Here’s the truth about the feedback sandwich - IT DOESN’T WORK!

At least it doesn’t work the way most people use it. It doesn’t work for two reasons:

  1. Managers usually pay scant attention to the positive feedback.
  2. Because of a) most people can hear the "but" coming a mile off and treat anything else with cynicisim.

In fact, I've seen one article recently that seriously advocated not using the feedback sandwich in case you said so many positive things that the person did not listen to the important part of the feedback.

Again, think what that implies, that a change in performance is what feedback is for AND that the negative part is the most important. What a limiting belief.

So, how can you give feedback that works?

First, we need to consider…

Some home truths about feedback

People are, most of the time, hungry for more love, affection, warmth and respect, particularly at work.

- sincere appreciation is like an oasis in the desert, like giving water to a thirsty traveller.

Feedback starts with you

- your success or not with feedback depends on how well you learn to give feedback to yourself. You’ll tend to treat others pretty much the way you treat yourself and so the place to start is with the way you talk to yourself, about yourself and about your own results. Learning to give yourself helpful constructive feedback is the single most important change you can make to how you manage others.

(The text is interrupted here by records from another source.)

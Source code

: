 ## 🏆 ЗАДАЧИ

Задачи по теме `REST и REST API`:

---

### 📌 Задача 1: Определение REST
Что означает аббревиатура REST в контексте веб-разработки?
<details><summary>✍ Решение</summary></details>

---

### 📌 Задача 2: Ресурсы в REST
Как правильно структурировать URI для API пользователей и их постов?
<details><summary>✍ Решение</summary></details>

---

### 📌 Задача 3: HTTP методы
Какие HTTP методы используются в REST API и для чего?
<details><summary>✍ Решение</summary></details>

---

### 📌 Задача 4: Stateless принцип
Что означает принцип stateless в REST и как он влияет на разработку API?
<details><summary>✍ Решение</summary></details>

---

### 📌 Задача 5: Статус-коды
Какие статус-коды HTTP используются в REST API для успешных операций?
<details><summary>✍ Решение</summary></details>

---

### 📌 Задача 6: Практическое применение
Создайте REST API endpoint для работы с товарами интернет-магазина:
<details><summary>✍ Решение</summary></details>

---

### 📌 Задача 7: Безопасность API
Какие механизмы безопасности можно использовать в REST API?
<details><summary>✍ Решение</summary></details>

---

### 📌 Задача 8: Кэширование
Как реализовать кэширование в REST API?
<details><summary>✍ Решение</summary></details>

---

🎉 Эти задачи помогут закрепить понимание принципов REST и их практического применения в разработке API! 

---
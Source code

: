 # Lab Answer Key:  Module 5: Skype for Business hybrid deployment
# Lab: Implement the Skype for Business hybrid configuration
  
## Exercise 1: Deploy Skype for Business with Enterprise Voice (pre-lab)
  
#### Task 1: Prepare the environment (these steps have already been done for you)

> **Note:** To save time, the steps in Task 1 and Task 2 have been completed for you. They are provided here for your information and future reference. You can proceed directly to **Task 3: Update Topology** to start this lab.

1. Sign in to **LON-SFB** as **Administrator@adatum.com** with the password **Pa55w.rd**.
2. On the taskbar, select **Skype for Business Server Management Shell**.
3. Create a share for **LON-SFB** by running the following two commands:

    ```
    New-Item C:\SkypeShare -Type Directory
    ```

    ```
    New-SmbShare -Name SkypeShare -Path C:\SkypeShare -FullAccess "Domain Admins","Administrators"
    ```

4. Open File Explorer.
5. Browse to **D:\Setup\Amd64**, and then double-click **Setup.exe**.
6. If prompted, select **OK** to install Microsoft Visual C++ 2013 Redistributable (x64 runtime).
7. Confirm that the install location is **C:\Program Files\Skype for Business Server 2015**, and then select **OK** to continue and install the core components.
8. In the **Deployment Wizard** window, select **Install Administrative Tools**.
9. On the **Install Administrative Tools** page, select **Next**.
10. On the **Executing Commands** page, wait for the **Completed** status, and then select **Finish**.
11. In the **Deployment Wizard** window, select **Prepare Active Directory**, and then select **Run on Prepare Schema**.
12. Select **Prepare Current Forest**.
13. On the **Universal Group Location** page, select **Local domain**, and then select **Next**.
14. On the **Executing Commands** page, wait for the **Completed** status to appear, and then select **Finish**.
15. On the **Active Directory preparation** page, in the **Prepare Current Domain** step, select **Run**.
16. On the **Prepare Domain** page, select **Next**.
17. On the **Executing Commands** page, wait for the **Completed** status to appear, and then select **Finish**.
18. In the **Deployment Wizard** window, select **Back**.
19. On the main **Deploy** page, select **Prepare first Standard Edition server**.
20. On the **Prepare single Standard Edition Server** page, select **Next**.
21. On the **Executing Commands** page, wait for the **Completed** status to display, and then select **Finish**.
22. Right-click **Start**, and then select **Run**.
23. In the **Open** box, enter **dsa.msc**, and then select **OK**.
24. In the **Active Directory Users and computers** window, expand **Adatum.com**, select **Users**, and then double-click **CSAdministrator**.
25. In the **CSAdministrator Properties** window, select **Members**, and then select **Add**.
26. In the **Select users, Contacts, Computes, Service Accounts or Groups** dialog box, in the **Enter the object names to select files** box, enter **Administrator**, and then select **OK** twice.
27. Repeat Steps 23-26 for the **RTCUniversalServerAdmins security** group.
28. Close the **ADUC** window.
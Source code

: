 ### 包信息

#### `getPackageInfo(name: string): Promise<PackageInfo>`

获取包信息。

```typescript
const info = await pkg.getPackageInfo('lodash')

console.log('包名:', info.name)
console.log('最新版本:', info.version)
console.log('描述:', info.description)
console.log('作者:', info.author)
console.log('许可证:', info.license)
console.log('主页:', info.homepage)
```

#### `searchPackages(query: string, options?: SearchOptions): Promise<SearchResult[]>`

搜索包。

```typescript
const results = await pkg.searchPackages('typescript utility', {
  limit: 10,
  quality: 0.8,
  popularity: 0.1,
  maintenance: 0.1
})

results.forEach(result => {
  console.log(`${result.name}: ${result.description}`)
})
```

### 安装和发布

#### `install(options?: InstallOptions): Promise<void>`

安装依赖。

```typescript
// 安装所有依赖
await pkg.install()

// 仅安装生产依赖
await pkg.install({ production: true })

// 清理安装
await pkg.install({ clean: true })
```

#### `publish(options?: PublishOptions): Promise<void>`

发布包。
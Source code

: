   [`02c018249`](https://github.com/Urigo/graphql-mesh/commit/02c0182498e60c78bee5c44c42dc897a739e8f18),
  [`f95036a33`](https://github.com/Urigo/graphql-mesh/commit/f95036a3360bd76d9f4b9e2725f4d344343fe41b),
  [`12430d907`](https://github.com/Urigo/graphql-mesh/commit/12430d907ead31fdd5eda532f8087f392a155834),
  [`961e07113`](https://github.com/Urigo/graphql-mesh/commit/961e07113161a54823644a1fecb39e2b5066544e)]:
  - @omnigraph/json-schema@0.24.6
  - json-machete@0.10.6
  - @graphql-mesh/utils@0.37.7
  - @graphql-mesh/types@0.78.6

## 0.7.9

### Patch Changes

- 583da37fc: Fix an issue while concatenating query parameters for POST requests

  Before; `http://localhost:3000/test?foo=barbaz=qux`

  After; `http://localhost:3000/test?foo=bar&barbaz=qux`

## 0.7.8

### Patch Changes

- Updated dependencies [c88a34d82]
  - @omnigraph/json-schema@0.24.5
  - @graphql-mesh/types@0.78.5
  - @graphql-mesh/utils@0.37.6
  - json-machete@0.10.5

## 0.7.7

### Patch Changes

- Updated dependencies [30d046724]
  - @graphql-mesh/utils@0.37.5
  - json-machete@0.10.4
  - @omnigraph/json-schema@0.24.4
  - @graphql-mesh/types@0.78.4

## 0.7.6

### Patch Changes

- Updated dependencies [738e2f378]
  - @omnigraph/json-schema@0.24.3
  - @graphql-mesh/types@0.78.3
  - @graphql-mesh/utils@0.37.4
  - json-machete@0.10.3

- a journal, a learning log or an action learning set can all be very helpful here in beginning the process of giving yourself structured feedback.

Consider your role in their results

- before launching into feedback, consider the role that you might have played in creating their results. What could you do differently that would make it easier for them to get the result you want to see?

Say it the way you want it

- remember, your brain can’t "don’t" something or "not" something, it can only do positive things. When someone says to you "don’t think of a purple frog!" what hops into your mind? With feedback, you need to say it the way you want it - "think of a red frog".

Feedback really is a gift

- it’s an old cliché but giving people feedback, of the sort described below, really is a gift. And being a gift giver may have powerful effect on your career.

How to use the feedback sandwich properly

Having said all that, the feedback sandwich (used properly) remains one of the most powerful ways to rapidly improve someone’s performance. Here’s the detail on how to use it with the biggest impact:

1. Give feedback within 5 minutes

People find it easier to both confirm good performance and change current performance while events are recent. All the of steps below work extra well when you use them within 5mins of the behaviour you want to comment on.

As above, remember that you need to give yourself quick feedback as well.

2. Start with 3 or 4 specific behaviours to praise, appreciate or draw attention to.

Be specific about their behaviour.

"I thought the way you explained that by using your story was really helpful"

"I noticed you listening carefully to that customer explaining her problem and I was impressed, well done."

This is the most important part of the feedback because you are drawing attention to stuff that you want them to do more of. Make it pleasurable for them to do more of it.

3. Highlight a single specific behaviour that would make it even better next time.

"You could be even better next time if you remembered to write down their phone number and repeat it back to them as they told you."

4. Finish with an overall positive comment

This time make the comment about their identity NOT their behaviour.

"You’re a good salesman and I really value having you on my team"

Start with yourself

Notice that this way of using the feedback sandwich is about hunting for positive behaviours to reinforce and keeping the focus firmly on future performance.

This avoids the kind of "post-mortem feedback" that bedevils so many performance reviews.

As I said before, the way to get really good at giving feedback is to practice and the best person to start practising on is yourself. Practice using this feedback model with your own performance by taking just 10mins at the start of the day to reflect, journal, meditate or just think about how you did in the last 24hrs.

Then you can practice on your boss, children, partner or the man in the newsagent!